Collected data
——————

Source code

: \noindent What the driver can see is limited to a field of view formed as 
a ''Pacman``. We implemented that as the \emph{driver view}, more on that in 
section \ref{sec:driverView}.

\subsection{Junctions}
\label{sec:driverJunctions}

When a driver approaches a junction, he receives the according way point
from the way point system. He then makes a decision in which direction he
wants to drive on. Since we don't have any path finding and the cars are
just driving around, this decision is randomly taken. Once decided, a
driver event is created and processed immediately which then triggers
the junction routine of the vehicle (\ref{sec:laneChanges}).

——————

Exercise instructions » Print the entries exactly. Include every one.

Exercise solution »
Source code

: \noindent What the driver can see is limited to a field of view formed as 
a ''Pacman``. We implemented that as the \emph{driver view}, more on that in 
section \ref{sec:driverView}.

\subsection{Junctions}
\label{sec:driverJunctions}

When a driver approaches a junction, he receives the according way point
from the way point system. He then makes a decision in which direction he
wants to drive on. Since we don't have any path finding and the cars are
just driving around, this decision is randomly taken. Once decided, a
driver event is created and processed immediately which then triggers
the junction routine of the vehicle (\ref{sec:laneChanges}).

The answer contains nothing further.